The Naladiyar

The Indian Antiquary, A Journal Of Oriental Research

18,838 words

The Naladiyar is one of the few original works we have in Tamil. It contains altogether forty chapters, of ten stanzas each, on moral subjects....

Chapter 23 - The bearing with the faults of others

1. When those we love greatly, and esteem as virtuous, prove otherwise, this ought carefully to be concealed, for rice in the grain has a husk, water, foam, and flowers some unseemly leaves.

2. Though it burst the bank whenever they would stop it, they will not be angry with good water. Those who live desiring good water will repeatedly draw it up. Men will not be angry, but be patient concerning the friendship of those whom they themselves have courted, though these persons act towards them with constant hate.
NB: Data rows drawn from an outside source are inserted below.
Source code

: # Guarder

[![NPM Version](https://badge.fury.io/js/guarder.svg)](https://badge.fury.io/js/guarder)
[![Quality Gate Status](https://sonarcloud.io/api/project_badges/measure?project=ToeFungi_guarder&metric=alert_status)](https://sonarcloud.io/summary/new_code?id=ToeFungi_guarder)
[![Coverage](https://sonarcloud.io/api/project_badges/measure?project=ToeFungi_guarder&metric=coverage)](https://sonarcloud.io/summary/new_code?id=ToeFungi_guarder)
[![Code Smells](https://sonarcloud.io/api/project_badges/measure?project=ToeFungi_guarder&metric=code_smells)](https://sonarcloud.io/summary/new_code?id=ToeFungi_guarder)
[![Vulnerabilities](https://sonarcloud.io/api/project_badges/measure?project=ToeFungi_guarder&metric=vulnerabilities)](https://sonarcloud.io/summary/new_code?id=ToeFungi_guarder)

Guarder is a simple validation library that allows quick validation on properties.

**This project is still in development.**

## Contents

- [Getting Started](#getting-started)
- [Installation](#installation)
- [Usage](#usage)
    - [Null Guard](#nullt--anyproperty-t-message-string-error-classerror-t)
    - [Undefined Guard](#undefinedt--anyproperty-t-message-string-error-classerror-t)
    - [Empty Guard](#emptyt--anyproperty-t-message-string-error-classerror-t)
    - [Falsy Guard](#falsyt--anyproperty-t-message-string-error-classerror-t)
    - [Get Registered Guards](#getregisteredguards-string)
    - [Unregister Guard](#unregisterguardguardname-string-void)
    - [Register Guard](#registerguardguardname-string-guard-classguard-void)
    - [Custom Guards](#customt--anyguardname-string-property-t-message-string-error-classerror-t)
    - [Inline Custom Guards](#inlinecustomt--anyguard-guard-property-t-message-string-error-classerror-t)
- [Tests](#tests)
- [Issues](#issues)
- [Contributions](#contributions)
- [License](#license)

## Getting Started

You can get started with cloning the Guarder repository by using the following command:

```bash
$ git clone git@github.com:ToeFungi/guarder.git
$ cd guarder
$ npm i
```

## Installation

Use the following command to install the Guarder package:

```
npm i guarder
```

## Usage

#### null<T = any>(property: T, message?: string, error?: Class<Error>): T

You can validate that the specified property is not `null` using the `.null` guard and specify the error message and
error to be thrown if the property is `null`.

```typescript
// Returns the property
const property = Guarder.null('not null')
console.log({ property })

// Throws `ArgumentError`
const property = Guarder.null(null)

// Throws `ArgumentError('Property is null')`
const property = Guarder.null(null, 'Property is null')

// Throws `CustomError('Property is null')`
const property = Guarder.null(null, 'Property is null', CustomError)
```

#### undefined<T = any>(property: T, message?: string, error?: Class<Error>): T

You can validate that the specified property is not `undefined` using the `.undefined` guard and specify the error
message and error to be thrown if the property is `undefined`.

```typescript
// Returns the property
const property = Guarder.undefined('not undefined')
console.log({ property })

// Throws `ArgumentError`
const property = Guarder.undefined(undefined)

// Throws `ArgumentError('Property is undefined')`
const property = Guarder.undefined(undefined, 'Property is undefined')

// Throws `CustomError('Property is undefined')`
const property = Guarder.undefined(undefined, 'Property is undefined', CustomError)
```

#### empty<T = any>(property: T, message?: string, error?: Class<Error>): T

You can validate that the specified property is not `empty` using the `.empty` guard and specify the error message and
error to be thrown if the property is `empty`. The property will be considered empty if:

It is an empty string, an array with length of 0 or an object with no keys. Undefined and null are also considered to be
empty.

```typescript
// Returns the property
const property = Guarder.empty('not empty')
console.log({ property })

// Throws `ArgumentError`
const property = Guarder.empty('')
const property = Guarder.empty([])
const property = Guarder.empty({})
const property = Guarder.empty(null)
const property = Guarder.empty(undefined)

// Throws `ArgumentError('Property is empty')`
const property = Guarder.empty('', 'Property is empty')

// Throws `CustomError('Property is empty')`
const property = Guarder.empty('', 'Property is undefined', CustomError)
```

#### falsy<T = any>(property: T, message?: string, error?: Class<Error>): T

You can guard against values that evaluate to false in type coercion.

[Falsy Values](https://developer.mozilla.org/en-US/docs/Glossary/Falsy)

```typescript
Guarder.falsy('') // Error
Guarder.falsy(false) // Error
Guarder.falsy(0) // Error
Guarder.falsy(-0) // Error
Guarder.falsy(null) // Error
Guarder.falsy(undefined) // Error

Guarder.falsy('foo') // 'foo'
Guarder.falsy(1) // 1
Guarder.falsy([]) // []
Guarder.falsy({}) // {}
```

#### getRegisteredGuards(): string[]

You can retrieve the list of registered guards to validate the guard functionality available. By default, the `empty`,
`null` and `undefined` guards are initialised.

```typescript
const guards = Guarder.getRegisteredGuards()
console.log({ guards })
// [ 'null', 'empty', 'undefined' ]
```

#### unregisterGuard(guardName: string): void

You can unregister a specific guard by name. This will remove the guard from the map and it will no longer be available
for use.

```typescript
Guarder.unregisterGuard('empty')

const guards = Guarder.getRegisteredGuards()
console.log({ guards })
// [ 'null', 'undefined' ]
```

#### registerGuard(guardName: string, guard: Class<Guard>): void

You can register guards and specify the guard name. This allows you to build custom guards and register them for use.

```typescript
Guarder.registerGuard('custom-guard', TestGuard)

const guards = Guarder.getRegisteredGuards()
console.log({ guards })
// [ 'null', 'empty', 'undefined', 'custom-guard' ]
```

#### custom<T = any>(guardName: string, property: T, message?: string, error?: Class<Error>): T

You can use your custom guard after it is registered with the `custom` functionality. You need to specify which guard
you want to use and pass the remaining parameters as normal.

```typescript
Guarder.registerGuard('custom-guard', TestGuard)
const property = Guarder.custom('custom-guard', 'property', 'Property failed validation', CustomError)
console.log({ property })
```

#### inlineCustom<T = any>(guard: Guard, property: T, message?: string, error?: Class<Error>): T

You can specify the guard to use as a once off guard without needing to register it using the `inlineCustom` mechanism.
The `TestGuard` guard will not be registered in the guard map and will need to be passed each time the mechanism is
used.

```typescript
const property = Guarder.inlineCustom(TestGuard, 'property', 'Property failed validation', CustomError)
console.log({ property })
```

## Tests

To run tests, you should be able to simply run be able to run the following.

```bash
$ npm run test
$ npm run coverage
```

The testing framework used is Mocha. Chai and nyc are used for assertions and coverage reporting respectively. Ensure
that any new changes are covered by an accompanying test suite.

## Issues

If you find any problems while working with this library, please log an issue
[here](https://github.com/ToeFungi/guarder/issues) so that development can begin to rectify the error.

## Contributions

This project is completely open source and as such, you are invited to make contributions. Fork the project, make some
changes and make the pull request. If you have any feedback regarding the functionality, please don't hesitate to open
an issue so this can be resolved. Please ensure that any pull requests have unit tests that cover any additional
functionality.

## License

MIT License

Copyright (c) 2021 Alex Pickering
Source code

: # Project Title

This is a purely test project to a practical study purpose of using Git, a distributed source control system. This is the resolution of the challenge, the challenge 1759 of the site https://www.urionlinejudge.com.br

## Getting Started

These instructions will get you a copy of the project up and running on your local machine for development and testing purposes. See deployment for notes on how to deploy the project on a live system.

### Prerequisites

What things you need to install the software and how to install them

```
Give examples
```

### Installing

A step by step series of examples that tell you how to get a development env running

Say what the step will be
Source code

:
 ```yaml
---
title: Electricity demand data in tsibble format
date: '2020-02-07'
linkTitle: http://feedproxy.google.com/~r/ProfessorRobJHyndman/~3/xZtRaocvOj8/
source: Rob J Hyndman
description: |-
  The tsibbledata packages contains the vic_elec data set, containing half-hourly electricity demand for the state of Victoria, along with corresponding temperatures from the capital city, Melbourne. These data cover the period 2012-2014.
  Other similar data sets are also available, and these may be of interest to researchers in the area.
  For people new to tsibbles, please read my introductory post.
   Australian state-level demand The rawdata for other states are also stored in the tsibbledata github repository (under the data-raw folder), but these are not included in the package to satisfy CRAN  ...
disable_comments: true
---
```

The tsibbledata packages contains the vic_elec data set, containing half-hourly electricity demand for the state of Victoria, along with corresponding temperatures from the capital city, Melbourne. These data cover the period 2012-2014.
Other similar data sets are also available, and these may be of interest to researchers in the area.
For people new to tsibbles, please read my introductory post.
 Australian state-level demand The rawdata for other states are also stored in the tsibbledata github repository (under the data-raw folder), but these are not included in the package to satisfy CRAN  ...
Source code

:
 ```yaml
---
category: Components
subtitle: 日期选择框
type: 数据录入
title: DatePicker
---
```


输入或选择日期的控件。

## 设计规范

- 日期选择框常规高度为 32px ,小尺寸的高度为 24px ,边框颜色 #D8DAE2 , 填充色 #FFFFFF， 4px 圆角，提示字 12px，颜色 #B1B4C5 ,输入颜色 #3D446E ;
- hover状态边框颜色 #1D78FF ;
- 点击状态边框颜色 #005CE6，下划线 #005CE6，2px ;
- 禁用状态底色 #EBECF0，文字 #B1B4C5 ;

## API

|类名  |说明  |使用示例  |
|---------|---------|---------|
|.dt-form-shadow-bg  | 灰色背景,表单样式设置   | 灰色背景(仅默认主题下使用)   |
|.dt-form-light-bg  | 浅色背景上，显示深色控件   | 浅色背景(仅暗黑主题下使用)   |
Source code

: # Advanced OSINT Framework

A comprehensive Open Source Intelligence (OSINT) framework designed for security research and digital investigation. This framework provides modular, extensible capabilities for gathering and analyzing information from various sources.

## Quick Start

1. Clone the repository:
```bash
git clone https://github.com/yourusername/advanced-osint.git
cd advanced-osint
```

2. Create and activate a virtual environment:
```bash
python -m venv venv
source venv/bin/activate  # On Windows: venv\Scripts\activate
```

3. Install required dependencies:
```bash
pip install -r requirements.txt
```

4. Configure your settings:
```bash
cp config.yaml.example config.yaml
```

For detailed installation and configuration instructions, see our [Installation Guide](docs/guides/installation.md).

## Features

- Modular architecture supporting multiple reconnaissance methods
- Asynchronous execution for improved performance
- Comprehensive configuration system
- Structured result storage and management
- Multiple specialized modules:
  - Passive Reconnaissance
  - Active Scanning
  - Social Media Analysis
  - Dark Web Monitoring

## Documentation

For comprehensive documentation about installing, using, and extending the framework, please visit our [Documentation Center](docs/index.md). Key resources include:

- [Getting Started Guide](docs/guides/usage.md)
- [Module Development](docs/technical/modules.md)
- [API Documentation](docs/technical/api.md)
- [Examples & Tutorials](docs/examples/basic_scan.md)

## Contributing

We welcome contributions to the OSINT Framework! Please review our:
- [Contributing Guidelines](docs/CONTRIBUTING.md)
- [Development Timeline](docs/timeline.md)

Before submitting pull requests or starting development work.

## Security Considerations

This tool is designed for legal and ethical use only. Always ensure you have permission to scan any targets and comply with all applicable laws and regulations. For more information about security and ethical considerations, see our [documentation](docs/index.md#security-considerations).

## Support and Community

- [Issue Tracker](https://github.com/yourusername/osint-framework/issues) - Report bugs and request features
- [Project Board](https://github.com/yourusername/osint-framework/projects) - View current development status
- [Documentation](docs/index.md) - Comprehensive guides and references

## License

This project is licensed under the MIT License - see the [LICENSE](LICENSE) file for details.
3. Though they do evil exceedingly, is it not fitting to be patient with one's friend? O lord of the lofty hills where the beautiful winged insects hum over the variegated konju-flowers! the forbearance of one is the friendship of both.

4. O lord of the wave-resounding shore where bright-rayed pearls are thrown up by the rolling billows, and where float swift-sailing ships! if friends from whom it is difficult to separate, possess not virtuous dispositions, they are as a fire kindled to burn our hearts.

5. Even though they do what is disagreeable, one should preserve as gold those who ought not to be forsaken. Daily do men seek for fire and keep it in their house, though it has consnmed both their good house and gold.

6. Is it right utterly to abandon friends, who ought not to be forsaken though guilty of evil deeds? O lord of the renowned mountains, which, covered by the long-stemmed bamboo, pierce the sky! will men cut off their hand because it has struck the eye?

7. Lord of the cool land where the waters brightly shine! the good will not look upon the faults of others after mixing with them (in friendship), though they act disagreeably. Persons destitute of strength of mind who take up evil things and speak of them after mixing (in friendship), are themselves inferior to those of whom they speak.

8. In a thing done by strangers, though in itself exceeding bad, what is there fitted to give pain? Considered rightly, it is the acts of those who are affectionately attached; which, O lord of the land where the waterfalls murmur! will be esteemed excellent, abiding in the mind.

9. If persons become aware that those whom they have taken into friendship, supposing them to be their friends, are not their friends, let them nevertheless esteem them better than their friends, and conceal the discovery in their own breasts.

10. If after contracting a firm friendship with any one, I set myself to note his good and bad qualities, may I be cast into the hell where the traitor who discovers the secrets of his friend is punished, and may I be scoffed at by the whole world!